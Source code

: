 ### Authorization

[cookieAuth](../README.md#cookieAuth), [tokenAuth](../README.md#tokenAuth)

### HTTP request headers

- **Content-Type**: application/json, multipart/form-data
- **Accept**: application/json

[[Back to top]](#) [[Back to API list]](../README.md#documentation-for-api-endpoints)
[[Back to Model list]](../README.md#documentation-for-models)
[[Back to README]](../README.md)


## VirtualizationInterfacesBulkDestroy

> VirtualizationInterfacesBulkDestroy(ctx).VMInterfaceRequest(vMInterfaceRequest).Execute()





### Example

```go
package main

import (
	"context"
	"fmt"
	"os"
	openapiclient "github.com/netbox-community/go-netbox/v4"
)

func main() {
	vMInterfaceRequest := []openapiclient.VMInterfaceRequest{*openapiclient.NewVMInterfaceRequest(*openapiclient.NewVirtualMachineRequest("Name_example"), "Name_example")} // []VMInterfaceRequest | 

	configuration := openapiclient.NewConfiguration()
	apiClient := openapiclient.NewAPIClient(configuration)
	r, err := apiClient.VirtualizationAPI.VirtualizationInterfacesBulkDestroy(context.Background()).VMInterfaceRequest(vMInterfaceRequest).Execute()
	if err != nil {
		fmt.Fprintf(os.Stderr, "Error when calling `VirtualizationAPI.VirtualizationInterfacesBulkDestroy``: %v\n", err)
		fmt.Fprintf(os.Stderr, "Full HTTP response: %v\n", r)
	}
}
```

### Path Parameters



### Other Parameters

**WORK ORDER:**
From the material above, copy each line that includes the word "vMInterfaceRequest".

**RESPONSE TO THIS TASK:**
> VirtualizationInterfacesBulkDestroy(ctx).VMInterfaceRequest(vMInterfaceRequest).Execute()
	vMInterfaceRequest := []openapiclient.VMInterfaceRequest{*openapiclient.NewVMInterfaceRequest(*openapiclient.NewVirtualMachineRequest("Name_example"), "Name_example")} // []VMInterfaceRequest | 
	r, err := apiClient.VirtualizationAPI.VirtualizationInterfacesBulkDestroy(context.Background()).VMInterfaceRequest(vMInterfaceRequest).Execute()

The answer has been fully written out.